- [Recorded information]:
------------------------------------------------------------

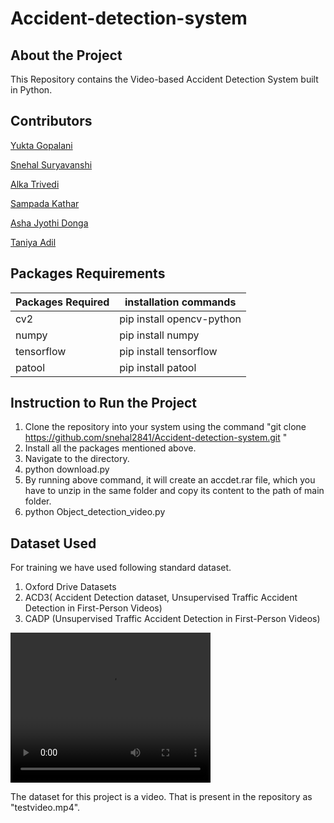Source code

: # Accident-detection-system

## About the Project
This Repository contains the Video-based Accident Detection System built in Python.

## Contributors
[Yukta Gopalani](https://github.com/yuktagopalani)

[Snehal Suryavanshi](https://github.com/snehal2841)

[Alka Trivedi](https://github.com/alkatrivedi)

[Sampada Kathar](https://github.com/AlacritousCreature)

[Asha Jyothi Donga](https://github.com/asha24102001)

[Taniya Adil](https://github.com/Taniya0501)

## Packages Requirements
| Packages Required      | installation commands       |
| -------------| ------------- |
| cv2          | pip install opencv-python
| numpy        | pip install numpy  |
| tensorflow   | pip install tensorflow|
| patool       | pip install patool|

## Instruction to Run the Project
1. Clone the repository into your system using the command "git clone https://github.com/snehal2841/Accident-detection-system.git "
2. Install all the packages mentioned above.
3. Navigate to the directory.
4. python download.py
5. By running above command, it will create an accdet.rar file, which you have to unzip in the same folder and copy its content to the path of main folder. 
6. python Object_detection_video.py

## Dataset Used 

For training we have used following standard dataset.
1) Oxford Drive Datasets
2) ACD3( Accident Detection dataset, Unsupervised Traffic Accident Detection in First-Person Videos)
3) CADP (Unsupervised Traffic Accident Detection in First-Person Videos)

<video width="320" height="240" controls>
  <source src="demovideo.mp4" type="video/mp4">
</video>

The dataset for this project is a video. That is present in the repository as "testvideo.mp4".
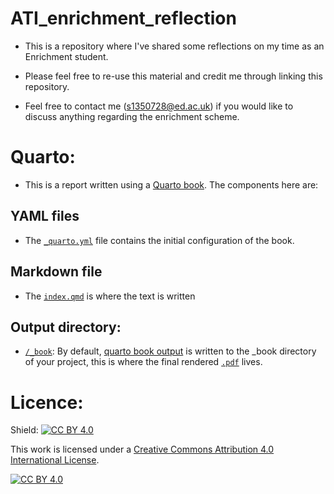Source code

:# ATI_enrichment_reflection
- This is a repository where I've shared some reflections on my time as an Enrichment student.

- Please feel free to re-use this material and credit me through linking this repository.

- Feel free to contact me (s1350728@ed.ac.uk) if you would like to discuss anything regarding the enrichment scheme.

# Quarto:

- This is a report written using a [Quarto book](https://quarto.org/docs/books/). The components here are:

## YAML files

- The [`_quarto.yml`](_quarto.yml) file contains the initial configuration of the book.

## Markdown file
- The [`index.qmd`](index.qmdl) is where the text is written

## Output directory:

- [`/_book`](/_book/): By default, [quarto book output](https://quarto.org/docs/books/book-output.html) is written to the _book directory of your project, this is where the final rendered [`.pdf`](/_book/3rd-Year-Report.pdf) lives.

# Licence:

Shield: [![CC BY 4.0][cc-by-shield]][cc-by]

This work is licensed under a
[Creative Commons Attribution 4.0 International License][cc-by].

[![CC BY 4.0][cc-by-image]][cc-by]

[cc-by]: http://creativecommons.org/licenses/by/4.0/
[cc-by-image]: https://i.creativecommons.org/l/by/4.0/88x31.png
[cc-by-shield]: https://img.shields.io/badge/License-CC%20BY%204.0-lightgrey.svg
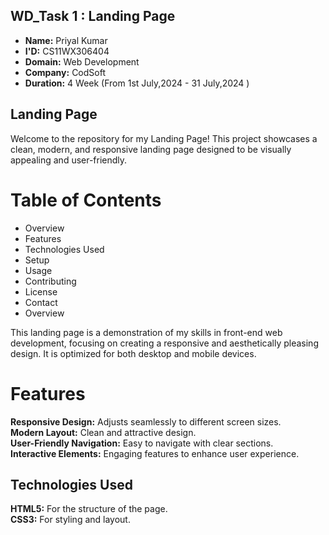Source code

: WD_Task 1 : Landing Page 
-------------------------
* __Name:__ Priyal Kumar  
* __I'D:__ CS11WX306404  
* __Domain:__ Web Development   
* __Company:__ CodSoft  
* __Duration:__ 4 Week (From 1st July,2024 - 31 July,2024 )  

  
Landing Page
--------------
Welcome to the repository for my Landing Page! This project showcases a clean, modern, and responsive landing page designed to be visually appealing and user-friendly.

# Table of Contents
* Overview  
* Features  
* Technologies Used
* Setup  
* Usage  
* Contributing  
* License  
* Contact  
* Overview  

This landing page is a demonstration of my skills in front-end web development, focusing on creating a responsive and aesthetically pleasing design. It is optimized for both desktop and mobile devices.

# Features  

__Responsive Design:__ Adjusts seamlessly to different screen sizes.  
__Modern Layout:__ Clean and attractive design.  
__User-Friendly Navigation:__ Easy to navigate with clear sections.  
__Interactive Elements:__ Engaging features to enhance user experience.  

Technologies Used
---------------------
__HTML5:__ For the structure of the page.  
__CSS3:__ For styling and layout.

------------------------------------------------------------

- [Your objective]:
Looking at the material above, how many lines hold the word "free"? Only the number, please.

- [Solution below]:
2